Amnesia may progress slowly or suddenly, and maybe transient or permanent. The natural history and prognosis depends upon the underlying cause.

Complications

The underlying cause of amnesia determines whether it presents slowly or suddenly, and whether it is temporary or permanent. A complication of amnesia is the inability to imagine the future. A recent study published online in the Proceedings of the National Academy of Sciences shows that amnesiacs with a damaged hippocampus cannot imagine the future. This is because when a normal human being imagines the future, they use their past experiences to construct a possible scenario.

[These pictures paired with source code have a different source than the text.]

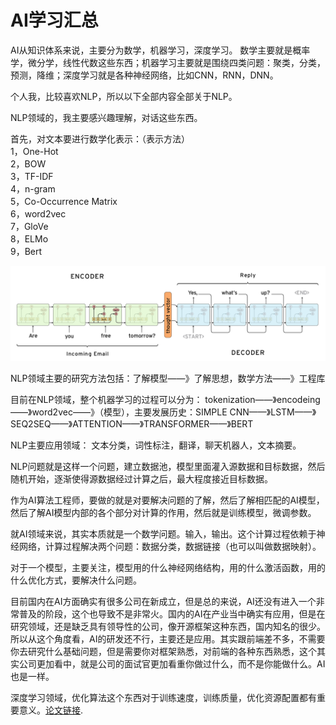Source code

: # AI学习汇总
AI从知识体系来说，主要分为数学，机器学习，深度学习。
数学主要就是概率学，微分学，线性代数这些东西；机器学习主要就是围绕四类问题：聚类，分类，预测，降维；深度学习就是各种神经网络，比如CNN，RNN，DNN。

个人我，比较喜欢NLP，所以以下全部内容全部关于NLP。

NLP领域的，我主要感兴趣理解，对话这些东西。

首先，对文本要进行数学化表示：（表示方法）<br>
1，One-Hot<br>
2，BOW<br>
3，TF-IDF<br>
4，n-gram<br>
5，Co-Occurrence Matrix<br>
6，word2vec<br>
7，GloVe<br>
8，ELMo<br>
9，Bert<br>

![](./Imgs/seq2seq.png)

NLP领域主要的研究方法包括：了解模型——》了解思想，数学方法——》工程库

目前在NLP领域，整个机器学习的过程可以分为：
tokenization——》encodeing——》word2vec——》（模型），主要发展历史：SIMPLE CNN——》LSTM——》SEQ2SEQ——》ATTENTION——》TRANSFORMER——》BERT

NLP主要应用领域：
文本分类，词性标注，翻译，聊天机器人，文本摘要。

NLP问题就是这样一个问题，建立数据池，模型里面灌入源数据和目标数据，然后随机开始，逐渐使得源数据经过计算之后，最大程度接近目标数据。

作为AI算法工程师，要做的就是对要解决问题的了解，然后了解相匹配的AI模型，然后了解AI模型内部的各个部分对计算的作用，然后就是训练模型，微调参数。

就AI领域来说，其实本质就是一个数学问题。输入，输出。这个计算过程依赖于神经网络，计算过程解决两个问题：数据分类，数据链接（也可以叫做数据映射）。

对于一个模型，主要关注，模型用的什么神经网络结构，用的什么激活函数，用的什么优化方式，要解决什么问题。

目前国内在AI方面确实有很多公司在新成立，但是总的来说，AI还没有进入一个非常普及的阶段，这个也导致不是非常火。国内的AI在产业当中确实有应用，但是在研究领域，还是缺乏具有领导性的公司，像开源框架这种东西，国内知名的很少。所以从这个角度看，AI的研发还不行，主要还是应用。其实跟前端差不多，不需要你去研究什么基础问题，但是需要你对框架熟悉，对前端的各种东西熟悉，这个其实公司更加看中，就是公司的面试官更加看重你做过什么，而不是你能做什么。AI也是一样。

深度学习领域，优化算法这个东西对于训练速度，训练质量，优化资源配置都有重要意义。[论文链接](https://blog.csdn.net/heyongluoyao8/article/details/52478715).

For example, a person who would try to imagine what would happen at a party in the near future would use their past experience at parties to help construct what the event might be like in the future.

Prognosis

Poor prognosis factors include:

  • Physical abuse
  • Sexual abuse
  • Stressful situations (e.g. war, natural disaster, genocide)
  • Flashbacks[1]

Dissociative Fugue

Most dissociative fugues last for hours or days or months, unresolved and may return. Dissociative fugue is treated much the same as dissociative amnesia and dissociative identity disorder, and treatment is therapy aimed at helping the person restore lost memories as soon as possible. Most people who suffer dissociative fugues regain most or all of their prior memories; however, efforts to restore memories of the fugue period usually are unsuccessful.

Transient Global Amnesia

The prognosis of TGA is very good. It does not affect mortality and has a small recurrence rate.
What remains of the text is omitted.